Submitted to: Journal of Chromatography
Publication Type: Peer Reviewed Journal
Publication Acceptance Date: 4/6/1996
Publication Date: N/A
Interpretive Summary: New analytical methods are needed for the rapid separation of mono- and diglyceride fatty acid isomers which differ only in the location of the fats in the molecular to understand physical and functional properties of lipid containing food products. We have developed a procedure which allows rapid determination of purity of glyceride synthesized in the laboratory and can also be used as a tool to isolate and/or study the structure of fats found in human systems. The procedure can also be used by the confectionery, chocolate and specialty fat industries to determine the exact structure(s) of their glycerides, an important consideration in crystallization, mouth feel and visual appeal.
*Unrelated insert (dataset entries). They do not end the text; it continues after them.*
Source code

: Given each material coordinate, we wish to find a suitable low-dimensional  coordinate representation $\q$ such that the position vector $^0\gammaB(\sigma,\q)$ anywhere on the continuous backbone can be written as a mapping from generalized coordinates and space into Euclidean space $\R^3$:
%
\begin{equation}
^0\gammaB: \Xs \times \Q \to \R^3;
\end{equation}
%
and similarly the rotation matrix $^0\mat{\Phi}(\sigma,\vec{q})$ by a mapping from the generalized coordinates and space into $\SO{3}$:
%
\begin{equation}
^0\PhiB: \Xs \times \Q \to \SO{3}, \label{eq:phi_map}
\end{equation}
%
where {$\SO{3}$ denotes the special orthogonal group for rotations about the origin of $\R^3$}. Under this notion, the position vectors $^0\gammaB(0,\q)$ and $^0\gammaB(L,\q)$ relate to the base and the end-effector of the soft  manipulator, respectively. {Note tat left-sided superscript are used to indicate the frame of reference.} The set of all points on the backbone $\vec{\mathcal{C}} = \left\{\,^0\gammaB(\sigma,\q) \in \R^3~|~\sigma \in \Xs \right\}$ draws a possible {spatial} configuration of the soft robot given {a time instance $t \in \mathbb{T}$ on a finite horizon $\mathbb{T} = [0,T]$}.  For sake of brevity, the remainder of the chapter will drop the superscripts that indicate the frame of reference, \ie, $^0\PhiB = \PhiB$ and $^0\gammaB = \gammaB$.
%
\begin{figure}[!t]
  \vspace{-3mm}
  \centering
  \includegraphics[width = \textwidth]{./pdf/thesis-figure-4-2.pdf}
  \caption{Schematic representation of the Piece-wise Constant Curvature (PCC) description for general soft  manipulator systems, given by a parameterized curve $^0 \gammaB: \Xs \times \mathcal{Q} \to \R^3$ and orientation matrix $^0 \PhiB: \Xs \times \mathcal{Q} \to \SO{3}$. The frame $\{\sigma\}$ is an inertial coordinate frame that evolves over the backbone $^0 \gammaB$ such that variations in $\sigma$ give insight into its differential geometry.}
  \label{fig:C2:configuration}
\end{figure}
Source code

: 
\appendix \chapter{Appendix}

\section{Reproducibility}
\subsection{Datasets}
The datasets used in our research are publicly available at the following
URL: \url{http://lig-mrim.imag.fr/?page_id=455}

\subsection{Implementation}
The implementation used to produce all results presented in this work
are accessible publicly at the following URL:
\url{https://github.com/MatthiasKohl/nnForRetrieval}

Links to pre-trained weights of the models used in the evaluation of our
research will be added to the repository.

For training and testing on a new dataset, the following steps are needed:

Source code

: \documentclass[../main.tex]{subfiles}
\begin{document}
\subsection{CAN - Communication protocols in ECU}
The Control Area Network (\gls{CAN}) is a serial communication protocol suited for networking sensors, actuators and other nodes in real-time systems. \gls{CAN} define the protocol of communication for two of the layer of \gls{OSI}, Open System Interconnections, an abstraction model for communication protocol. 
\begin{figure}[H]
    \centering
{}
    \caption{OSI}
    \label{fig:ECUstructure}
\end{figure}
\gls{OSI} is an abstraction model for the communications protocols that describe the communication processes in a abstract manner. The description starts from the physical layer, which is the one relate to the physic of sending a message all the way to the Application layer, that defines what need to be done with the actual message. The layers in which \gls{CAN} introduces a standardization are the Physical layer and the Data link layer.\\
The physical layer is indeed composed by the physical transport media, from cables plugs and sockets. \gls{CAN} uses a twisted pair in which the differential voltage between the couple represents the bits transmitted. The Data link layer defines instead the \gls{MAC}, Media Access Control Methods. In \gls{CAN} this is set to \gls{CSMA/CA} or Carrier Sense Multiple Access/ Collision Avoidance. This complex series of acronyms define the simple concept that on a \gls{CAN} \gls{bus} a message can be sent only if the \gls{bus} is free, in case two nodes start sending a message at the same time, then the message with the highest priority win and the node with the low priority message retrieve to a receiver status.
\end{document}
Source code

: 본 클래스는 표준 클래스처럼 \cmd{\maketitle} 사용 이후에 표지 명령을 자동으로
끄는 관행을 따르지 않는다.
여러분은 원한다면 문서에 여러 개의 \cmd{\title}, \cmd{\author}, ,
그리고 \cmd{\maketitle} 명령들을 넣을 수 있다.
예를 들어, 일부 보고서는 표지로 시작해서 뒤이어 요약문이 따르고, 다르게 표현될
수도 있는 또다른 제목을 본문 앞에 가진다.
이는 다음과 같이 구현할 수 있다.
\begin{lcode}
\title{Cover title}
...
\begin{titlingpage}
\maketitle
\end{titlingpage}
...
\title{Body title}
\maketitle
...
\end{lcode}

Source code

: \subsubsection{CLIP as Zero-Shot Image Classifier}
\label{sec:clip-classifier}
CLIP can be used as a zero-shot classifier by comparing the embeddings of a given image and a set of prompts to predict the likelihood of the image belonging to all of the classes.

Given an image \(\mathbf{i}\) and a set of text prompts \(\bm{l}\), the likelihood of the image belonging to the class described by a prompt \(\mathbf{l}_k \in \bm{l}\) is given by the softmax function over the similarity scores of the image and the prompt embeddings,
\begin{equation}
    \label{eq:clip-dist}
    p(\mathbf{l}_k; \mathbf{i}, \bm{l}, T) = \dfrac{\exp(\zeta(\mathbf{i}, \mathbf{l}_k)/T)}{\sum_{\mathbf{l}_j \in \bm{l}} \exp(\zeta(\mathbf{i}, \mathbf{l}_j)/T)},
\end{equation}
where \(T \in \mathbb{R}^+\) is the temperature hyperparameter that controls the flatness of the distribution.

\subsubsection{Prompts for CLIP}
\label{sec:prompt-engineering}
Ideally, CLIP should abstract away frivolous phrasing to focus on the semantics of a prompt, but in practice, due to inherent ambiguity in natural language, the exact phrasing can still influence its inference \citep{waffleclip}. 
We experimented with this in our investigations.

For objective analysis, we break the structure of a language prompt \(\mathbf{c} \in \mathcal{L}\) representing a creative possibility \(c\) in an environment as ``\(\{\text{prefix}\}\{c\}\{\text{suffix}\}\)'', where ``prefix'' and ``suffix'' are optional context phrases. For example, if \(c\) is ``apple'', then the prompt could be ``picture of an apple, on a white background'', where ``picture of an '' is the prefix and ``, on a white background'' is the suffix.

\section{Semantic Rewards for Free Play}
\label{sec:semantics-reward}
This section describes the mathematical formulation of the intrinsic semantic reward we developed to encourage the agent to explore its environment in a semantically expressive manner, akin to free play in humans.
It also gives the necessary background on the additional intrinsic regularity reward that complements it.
Technical Abstract: Mono- and diacylglycerol positional isomer pairs were separated (as acetates) by silver ion high performance liquid chromatography on a commercially available column using an isocratic solvent system of 1.2% (v:v) acetonitrile in hexane and flame ionization detection. Preparation of the acetate derivative(s) from the 1- and 2-monoacylglycerols and 1,2- and 1,3-diacylglycerols (acetic anhydride/ pyridine) results in <3% isomerization in the thermodynamically less stable 2-mono- and 1,2- diacylglycerols (to the 1(3)-mono and 1,3-diacylglycerols, respectively), <1% in the 1- and 1,3- analogues. The triacylglycerol, the diacylglycerol/ monoacetate isomer pair, the monoacylglycerol/ diacetate isomer pair and triacetin were completely separated for the 16:0 and 18:1 fatty acid series. The TAG eluted first; the triacetin eluted last. The 16:0 elution pattern is unusual, since silver ion chromatographic separations are generally ascribed to the interaction of silver ions with double bond pi- electrons, a condition absent in the 16:0 series.